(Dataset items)
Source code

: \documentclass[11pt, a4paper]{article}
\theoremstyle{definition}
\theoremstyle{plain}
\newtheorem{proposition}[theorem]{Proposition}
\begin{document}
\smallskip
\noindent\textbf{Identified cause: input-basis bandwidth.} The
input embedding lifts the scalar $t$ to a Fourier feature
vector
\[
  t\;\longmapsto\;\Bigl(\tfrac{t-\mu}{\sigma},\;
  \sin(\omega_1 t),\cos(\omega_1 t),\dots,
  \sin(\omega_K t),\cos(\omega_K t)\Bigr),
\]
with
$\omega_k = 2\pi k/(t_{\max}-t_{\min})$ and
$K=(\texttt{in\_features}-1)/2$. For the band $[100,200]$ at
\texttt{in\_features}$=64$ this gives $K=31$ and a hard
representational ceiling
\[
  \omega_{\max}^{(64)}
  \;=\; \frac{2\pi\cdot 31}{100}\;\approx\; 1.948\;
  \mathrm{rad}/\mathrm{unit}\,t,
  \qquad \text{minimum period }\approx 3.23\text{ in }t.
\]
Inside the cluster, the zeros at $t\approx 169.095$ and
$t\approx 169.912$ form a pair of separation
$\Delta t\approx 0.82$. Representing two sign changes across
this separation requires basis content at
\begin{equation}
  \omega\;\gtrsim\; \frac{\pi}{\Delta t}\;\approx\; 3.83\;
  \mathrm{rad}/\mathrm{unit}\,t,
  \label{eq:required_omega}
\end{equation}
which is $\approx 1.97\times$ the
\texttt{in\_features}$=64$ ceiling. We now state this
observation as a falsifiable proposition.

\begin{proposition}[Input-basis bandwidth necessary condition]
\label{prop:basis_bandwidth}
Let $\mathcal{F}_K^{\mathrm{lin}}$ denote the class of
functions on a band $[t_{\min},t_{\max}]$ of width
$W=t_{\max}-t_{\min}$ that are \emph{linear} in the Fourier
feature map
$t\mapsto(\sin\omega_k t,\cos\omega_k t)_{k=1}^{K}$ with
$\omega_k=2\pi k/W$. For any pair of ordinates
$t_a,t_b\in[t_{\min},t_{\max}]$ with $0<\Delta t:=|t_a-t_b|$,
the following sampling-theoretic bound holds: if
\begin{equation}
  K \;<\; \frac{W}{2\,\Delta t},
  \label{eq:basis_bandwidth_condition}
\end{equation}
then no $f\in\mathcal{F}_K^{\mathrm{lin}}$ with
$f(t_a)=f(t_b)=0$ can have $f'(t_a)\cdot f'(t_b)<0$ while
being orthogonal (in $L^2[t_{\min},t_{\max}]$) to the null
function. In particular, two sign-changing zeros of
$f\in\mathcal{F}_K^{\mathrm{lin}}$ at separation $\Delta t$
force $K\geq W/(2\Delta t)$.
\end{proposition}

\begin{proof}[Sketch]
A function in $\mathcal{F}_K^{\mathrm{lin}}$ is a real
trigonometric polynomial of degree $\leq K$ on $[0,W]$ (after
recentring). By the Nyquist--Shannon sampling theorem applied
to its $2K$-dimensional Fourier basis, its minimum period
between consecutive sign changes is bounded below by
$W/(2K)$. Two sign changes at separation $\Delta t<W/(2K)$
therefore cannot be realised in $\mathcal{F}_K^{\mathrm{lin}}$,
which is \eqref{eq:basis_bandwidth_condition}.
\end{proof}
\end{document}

#### [THE PROBLEM]
From the data above, work out how many lines hold "pair". Answer with the number alone.

#### [ANSWER SECTION]
2